Autos und Küchenmesser: die perfide neue Strategie des IS
Es braucht keinen ausgeklügelten Plan, um einen Terroranschlag zu verüben. Es braucht auch keinen Sprengstoff, keine Biowaffen oder sonstige Behelfsmittel aus den Arsenalen des Schreckens. Es reicht schon ein Nissan Altima, Baujahr 2000.
Am Montag vergangener Woche hatte der 25-jährige Martin Couture-Rouleau seinen beige-metallic-farbenen Mittelklasse-PKW bereits um neun Uhr früh auf dem Parkplatz eines Einkaufszentrums in der Nähe von Montreal abgestellt und damit begonnen, nach Opfern Ausschau zu halten. Mehr als drei Stunden später fand er sie: drei kanadische Soldaten aus einer nahegelegenen Kaserne.
Couture-Rouleau, der zum Islam konvertiert ist, sich seither Ahmed nennt und bereits unter Beobachtung der Behörden stand, startete den 158 PS starken Wagen, gab Gas und raste in die Menschengruppe. Danach wählte er die Notrufnummer 911 und bekannte sich im Namen Allahs zu seiner Tat. Wenig später wurde er auf der Flucht von der Polizei erschossen.
Der Anschlag, bei dem einer der Uniformierten das Leben verlor, sorgte außerhalb von Kanada nur für wenig Aufmerksamkeit. Er steht im Schatten eines weitaus spektakuläreren Attentats, das zwei Tage später in der Hauptstadt Ottawa verübt wurde: Am Mittwoch ermordete der 32-jährige Michael Joseph Hall dort erst die Ehrenwache an einem Kriegerdenkmal und ballerte dann im Parlamentsgebäude um sich, bis ihn eine Polizeikugel tödlich traf.
Hall, Kriegername Michael Zehaf-Bibeau, war ebenfalls zum muslimischen Glauben übergetreten. Beiden waren abgesehen von einschlägigen Sympathien zunächst jedoch keine konkreten Kontakte mit dem Islamischen Staat (IS) nachzuweisen. Aber gerade das macht sie zur Personifizierung der tatsächlichen Bedrohung, die von der Terrormiliz für den Westen ausgeht.
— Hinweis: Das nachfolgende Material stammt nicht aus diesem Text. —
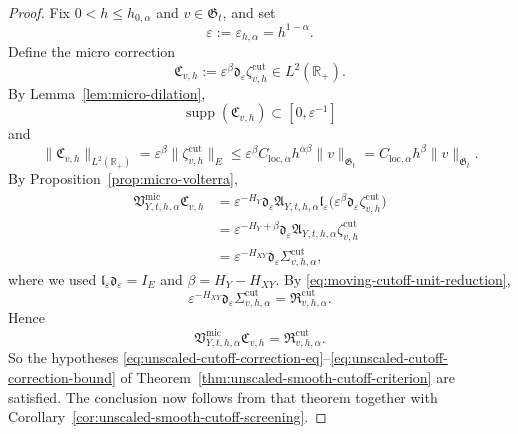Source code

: \documentclass[11pt,a4paper]{amsart}
\theoremstyle{plain}
\theoremstyle{definition}
\theoremstyle{remark}
\newcommand{\R}{\mathbb{R}}
\begin{document}
\begin{proof}
Fix \(0<h\le h_{0,\alpha}\) and \(v\in\mathfrak G_t\), and set
\[
\varepsilon:=\varepsilon_{h,\alpha}=h^{1-\alpha}.
\]
Define the micro correction
\begin{equation}\label{eq:unit-interval-unscaled-micro}
\mathfrak C_{v,h}
:=
\varepsilon^\beta
\mathfrak d_{\varepsilon}\zeta_{v,h}^{\mathrm{cut}}
\in L^2(\R_+).
\end{equation}
By Lemma~\ref{lem:micro-dilation},
\[
\operatorname{supp}(\mathfrak C_{v,h})\subset[0,\varepsilon^{-1}]
\]
and
\[
\|\mathfrak C_{v,h}\|_{L^2(\R_+)}
=
\varepsilon^\beta
\|\zeta_{v,h}^{\mathrm{cut}}\|_E
\le
\varepsilon^\beta C_{\mathrm{loc},\alpha}h^{\alpha\beta}\|v\|_{\mathfrak G_t}
=
C_{\mathrm{loc},\alpha}h^\beta\|v\|_{\mathfrak G_t}.
\]
By Proposition~\ref{prop:micro-volterra},
\begin{align*}
\mathfrak V_{Y,t,h,\alpha}^{\mathrm{mic}}\mathfrak C_{v,h}
&=
\varepsilon^{-H_Y}
\mathfrak d_{\varepsilon}
\mathfrak A_{Y,t,h,\alpha}
\mathfrak l_{\varepsilon}
\bigl(
\varepsilon^\beta \mathfrak d_{\varepsilon}\zeta_{v,h}^{\mathrm{cut}}
\bigr) \\
&=
\varepsilon^{-H_Y+\beta}
\mathfrak d_{\varepsilon}
\mathfrak A_{Y,t,h,\alpha}\zeta_{v,h}^{\mathrm{cut}} \\
&=
\varepsilon^{-H_{XY}}
\mathfrak d_{\varepsilon}
\Sigma_{v,h,\alpha}^{\mathrm{cut}},
\end{align*}
where we used \(\mathfrak l_{\varepsilon}\mathfrak d_{\varepsilon}=I_E\) and
\(\beta=H_Y-H_{XY}\). By \eqref{eq:moving-cutoff-unit-reduction},
\[
\varepsilon^{-H_{XY}}
\mathfrak d_{\varepsilon}
\Sigma_{v,h,\alpha}^{\mathrm{cut}}
=
\mathfrak R_{v,h,\alpha}^{\mathrm{cut}}.
\]
Hence
\[
\mathfrak V_{Y,t,h,\alpha}^{\mathrm{mic}}\mathfrak C_{v,h}
=
\mathfrak R_{v,h,\alpha}^{\mathrm{cut}}.
\]
So the hypotheses \eqref{eq:unscaled-cutoff-correction-eq}--\eqref{eq:unscaled-cutoff-correction-bound}
of Theorem~\ref{thm:unscaled-smooth-cutoff-criterion} are satisfied. The conclusion now follows from
that theorem together with Corollary~\ref{cor:unscaled-smooth-cutoff-screening}.
\end{proof}
\end{document}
Attentate von Möchtegern-Dschihadisten
In Syrien und im Irak ist der von Abu Bakr al-Baghdadi geführte IS im Begriff, die Schreckensherrschaft seines Kalifats zu festigen, das vom Gouvernement Aleppo bis zu den Vororten von Bagdad reicht. Während die Welt wie gebannt auf den symbolträchtigen Kampf um die kurdische Grenzstadt Kobane starrt, machen die ultraradikalen Islamisten im Hinterland weitgehend unbemerkt Terrain. Unterstützt werden sie dabei von tausenden ausländischen Kämpfern, viele davon aus Europa und Nordamerika.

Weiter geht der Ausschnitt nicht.